Regardless, when I first saw this piece of wood, I decided on the spot to purchase it. I had no idea how I would turn this into a piece of art. I only knew there was some potential there, and I decided to hold onto it and wait for the perfect idea to come.
When I posted a picture of the slab on social media, I asked others what images came to them when they saw it. The answers were varied—some saw the profile of a pregnant body, a large round belly and breasts, on the left. Some saw birds. Some saw a wolf howling in the center.
Some of the visions were more abstract. Because of the way the undulating strip across the top loosely mirrors the one across the bottom, and the way the two curves end facing each other on the left and right, almost but not quite touching, for some, it evoked images of lovers about to kiss, or the coming together of opposites—yin and yang.

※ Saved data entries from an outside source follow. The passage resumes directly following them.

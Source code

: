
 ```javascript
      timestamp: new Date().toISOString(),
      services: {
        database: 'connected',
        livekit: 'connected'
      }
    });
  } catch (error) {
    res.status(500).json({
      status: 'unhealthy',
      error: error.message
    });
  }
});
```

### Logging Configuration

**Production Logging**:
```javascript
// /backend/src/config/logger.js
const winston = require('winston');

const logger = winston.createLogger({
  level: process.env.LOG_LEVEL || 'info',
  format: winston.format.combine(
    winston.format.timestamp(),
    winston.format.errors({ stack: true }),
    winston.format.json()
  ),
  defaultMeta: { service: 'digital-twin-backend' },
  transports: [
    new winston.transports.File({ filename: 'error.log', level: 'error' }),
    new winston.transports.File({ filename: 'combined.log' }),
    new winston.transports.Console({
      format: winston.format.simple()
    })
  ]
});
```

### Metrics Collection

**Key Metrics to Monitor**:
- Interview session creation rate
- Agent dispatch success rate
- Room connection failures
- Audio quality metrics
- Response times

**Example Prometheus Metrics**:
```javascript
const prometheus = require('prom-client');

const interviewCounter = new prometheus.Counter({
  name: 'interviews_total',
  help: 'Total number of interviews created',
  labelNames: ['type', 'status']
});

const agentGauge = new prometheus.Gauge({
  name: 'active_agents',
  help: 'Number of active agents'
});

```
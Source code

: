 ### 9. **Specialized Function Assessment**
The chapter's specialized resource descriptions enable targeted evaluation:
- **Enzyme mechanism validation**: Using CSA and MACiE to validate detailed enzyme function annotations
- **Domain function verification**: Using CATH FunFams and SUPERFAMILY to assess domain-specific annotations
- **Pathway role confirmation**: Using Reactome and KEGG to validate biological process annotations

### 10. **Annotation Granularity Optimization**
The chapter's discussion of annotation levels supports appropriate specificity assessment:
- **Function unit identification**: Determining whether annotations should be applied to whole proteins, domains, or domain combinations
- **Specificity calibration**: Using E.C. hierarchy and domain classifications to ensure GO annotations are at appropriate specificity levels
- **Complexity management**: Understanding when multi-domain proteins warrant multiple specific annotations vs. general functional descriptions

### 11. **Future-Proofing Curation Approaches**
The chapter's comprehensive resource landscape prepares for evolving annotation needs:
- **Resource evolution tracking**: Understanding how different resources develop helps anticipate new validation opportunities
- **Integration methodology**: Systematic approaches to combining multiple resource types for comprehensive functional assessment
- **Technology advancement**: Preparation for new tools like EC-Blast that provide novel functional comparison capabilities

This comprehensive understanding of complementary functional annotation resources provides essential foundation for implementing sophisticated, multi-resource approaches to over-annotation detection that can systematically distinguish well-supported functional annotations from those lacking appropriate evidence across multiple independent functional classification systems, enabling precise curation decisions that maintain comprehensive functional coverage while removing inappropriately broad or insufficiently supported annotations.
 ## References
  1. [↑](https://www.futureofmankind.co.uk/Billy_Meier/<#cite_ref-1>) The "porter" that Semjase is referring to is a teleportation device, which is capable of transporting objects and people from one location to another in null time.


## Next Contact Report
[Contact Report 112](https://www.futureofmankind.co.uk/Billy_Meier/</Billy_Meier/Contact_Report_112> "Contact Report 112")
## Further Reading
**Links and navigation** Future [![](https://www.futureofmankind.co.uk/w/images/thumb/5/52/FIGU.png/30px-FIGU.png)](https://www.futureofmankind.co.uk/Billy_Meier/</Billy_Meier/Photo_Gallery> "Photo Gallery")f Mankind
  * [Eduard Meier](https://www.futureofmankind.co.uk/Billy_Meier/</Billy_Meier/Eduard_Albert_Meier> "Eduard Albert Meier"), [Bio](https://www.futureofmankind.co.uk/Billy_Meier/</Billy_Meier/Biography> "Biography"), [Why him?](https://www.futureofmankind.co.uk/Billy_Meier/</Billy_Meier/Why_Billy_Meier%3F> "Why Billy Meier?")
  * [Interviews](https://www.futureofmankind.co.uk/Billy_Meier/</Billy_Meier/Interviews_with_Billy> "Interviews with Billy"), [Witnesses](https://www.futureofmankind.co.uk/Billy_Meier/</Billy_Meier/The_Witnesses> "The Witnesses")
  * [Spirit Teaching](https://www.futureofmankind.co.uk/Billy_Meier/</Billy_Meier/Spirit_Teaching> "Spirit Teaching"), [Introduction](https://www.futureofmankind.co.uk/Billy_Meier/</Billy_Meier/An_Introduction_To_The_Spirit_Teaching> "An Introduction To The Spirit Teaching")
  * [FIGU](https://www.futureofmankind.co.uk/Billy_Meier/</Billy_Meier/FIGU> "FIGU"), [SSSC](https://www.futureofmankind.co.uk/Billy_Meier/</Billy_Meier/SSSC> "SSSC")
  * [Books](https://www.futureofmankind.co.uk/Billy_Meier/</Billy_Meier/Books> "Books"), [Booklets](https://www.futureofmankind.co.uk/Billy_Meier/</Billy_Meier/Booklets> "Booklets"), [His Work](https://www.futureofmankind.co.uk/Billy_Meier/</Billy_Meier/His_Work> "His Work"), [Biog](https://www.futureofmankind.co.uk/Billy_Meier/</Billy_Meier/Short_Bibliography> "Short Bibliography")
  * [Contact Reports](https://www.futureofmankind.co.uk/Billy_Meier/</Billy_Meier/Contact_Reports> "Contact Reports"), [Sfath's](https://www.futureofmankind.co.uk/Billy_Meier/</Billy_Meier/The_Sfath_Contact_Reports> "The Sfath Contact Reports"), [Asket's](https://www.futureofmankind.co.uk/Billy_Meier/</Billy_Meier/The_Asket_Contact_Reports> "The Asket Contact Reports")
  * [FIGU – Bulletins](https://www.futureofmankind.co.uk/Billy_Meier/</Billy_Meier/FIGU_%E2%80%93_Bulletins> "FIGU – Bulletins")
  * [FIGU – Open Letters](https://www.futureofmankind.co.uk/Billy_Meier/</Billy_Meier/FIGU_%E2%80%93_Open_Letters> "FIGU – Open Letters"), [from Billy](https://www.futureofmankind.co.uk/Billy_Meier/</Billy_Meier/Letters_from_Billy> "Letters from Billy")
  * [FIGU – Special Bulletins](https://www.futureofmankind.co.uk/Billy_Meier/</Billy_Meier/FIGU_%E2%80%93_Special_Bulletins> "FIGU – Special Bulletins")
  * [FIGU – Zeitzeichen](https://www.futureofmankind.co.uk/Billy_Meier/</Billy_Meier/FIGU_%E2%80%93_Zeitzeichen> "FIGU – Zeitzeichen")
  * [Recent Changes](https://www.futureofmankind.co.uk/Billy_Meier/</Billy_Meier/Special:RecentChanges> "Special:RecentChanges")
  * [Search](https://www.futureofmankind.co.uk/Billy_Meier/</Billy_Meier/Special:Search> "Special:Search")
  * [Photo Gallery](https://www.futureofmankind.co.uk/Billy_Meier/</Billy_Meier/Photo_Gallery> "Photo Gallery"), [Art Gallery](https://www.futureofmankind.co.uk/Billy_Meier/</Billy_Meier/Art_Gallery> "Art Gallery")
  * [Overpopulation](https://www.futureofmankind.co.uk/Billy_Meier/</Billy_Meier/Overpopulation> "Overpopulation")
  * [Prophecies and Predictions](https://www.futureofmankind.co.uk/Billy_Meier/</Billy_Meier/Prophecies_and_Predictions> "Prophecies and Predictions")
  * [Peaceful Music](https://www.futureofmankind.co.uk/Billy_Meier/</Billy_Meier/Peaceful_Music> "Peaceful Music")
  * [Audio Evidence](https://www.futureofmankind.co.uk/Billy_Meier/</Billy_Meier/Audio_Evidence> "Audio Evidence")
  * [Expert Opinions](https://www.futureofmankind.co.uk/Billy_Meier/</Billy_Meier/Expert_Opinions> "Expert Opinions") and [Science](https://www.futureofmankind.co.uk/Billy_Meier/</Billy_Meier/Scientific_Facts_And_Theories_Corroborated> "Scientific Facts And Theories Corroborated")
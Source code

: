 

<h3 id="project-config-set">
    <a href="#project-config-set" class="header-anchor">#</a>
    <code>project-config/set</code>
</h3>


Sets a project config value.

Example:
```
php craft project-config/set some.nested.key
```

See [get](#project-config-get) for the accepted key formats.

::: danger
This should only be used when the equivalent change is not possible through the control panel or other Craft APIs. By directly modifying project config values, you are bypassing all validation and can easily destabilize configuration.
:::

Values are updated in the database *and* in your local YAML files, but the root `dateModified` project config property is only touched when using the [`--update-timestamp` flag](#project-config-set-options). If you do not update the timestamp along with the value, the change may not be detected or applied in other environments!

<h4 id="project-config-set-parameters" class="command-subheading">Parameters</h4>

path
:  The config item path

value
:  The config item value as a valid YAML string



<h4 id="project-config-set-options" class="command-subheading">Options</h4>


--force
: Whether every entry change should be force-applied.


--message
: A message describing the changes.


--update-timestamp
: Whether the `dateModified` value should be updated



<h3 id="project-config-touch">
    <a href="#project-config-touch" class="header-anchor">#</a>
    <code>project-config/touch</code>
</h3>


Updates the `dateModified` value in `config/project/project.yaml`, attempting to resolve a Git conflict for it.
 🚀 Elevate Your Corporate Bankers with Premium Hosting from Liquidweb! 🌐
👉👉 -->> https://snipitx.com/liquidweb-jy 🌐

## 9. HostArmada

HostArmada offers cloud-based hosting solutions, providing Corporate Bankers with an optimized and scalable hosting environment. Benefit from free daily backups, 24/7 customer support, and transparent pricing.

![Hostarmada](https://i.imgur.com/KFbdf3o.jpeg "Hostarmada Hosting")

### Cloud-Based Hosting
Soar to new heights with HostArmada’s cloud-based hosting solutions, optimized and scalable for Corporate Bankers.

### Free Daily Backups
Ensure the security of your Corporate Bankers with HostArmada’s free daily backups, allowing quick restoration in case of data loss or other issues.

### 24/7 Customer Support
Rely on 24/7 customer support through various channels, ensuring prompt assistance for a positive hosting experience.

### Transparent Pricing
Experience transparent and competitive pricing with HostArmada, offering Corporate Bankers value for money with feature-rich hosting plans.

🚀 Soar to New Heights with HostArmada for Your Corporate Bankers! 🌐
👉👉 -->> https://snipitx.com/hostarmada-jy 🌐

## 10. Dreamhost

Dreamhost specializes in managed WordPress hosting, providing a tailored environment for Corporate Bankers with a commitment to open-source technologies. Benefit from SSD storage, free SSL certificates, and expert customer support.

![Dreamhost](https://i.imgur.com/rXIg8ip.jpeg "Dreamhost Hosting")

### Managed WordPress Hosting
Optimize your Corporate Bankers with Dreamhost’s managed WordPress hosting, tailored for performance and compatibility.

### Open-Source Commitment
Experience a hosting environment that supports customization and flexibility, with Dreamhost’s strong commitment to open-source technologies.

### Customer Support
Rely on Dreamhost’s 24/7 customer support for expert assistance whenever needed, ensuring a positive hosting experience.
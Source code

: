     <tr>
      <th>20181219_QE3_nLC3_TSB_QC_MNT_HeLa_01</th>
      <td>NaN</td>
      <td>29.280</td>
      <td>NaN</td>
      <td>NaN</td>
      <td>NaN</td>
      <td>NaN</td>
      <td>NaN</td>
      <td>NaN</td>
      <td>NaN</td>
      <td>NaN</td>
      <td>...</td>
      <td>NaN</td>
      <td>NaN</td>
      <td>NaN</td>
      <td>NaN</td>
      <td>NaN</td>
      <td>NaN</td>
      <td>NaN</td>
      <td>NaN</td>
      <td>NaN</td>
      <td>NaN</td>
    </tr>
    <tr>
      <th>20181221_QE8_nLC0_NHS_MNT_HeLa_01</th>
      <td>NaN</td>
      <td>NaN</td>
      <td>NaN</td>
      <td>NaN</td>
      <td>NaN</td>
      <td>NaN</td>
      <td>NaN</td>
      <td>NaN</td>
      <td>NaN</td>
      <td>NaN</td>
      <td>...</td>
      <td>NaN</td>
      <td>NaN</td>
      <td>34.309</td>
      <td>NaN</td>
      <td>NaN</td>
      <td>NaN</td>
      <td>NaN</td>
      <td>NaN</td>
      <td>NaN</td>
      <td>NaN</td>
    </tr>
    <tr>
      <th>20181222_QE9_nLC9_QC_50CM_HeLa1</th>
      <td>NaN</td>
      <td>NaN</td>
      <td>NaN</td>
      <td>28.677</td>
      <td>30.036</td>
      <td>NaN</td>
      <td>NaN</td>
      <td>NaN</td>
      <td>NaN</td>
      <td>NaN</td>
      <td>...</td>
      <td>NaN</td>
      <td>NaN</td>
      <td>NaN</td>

The wood grain made a shape of a bird’s wingspan across the top. I kept seeing the center of the slab as a window into another space, and thought, what if I keep that wood grain and incorporate it into the design, as an eagle flying above a lush green landscape, like a witness to the life on Earth below?
This time lapse of me priming the slab, where I decide which parts of the wood grain to leave exposed, is satisfying and meditative to watch:
The unpainted slab sat in my studio for many weeks, and whenever it caught my eye, my mind dwelled upon grand, mystical themes: The duality of life and death, the Tree of Life, the cyclical nature of life on Earth, continual rebirth, the Phoenix rising from the ashes.
I thought about water as the link between Earth and sky and the medium of all life. Our planet is covered in water, surrounded by an atmosphere of water, and all animals and plants are made of water. I thought about the way a fetus is suspended in water as it grows in the womb.
I thought about my beloved dog who died this year, and how, when his body was cremated, all the water that was in his body dissipated into the atmosphere, and might be traveling around the world in clouds at this very moment.
How, when the moment feels right and I finally decide to spread his ashes, I will probably do it into the ocean or a river, using the flow of water to help me release the last bit of him back into the universe to become new things.
The Law of Conservation of Mass: Matter is neither created nor destroyed.
So I painted an artistic vision of the hydrologic cycle.
The water evaporates off the Earth’s surface and rises up into the sky in fluffy clouds that float and swirl. It rains. It snows on the mountaintops.
The snow melts and cascades down in waterfalls, filling streams and rivers and flowing to the oceans and evaporating to form new clouds. It goes on forever.
On the right edge of the slab, where the top and bottom nearly meet in a kiss, the liquid water is evaporating from the lake or stream into gaseous form, transferring, in that moment, into atmosphere.
Coming out from the wall several inches, with jagged holes in its face, dark and light patterns of the bark around the undulating edges, and bits of the wood grain worked into the design of the painting, it’s a piece of art full of endless interesting details!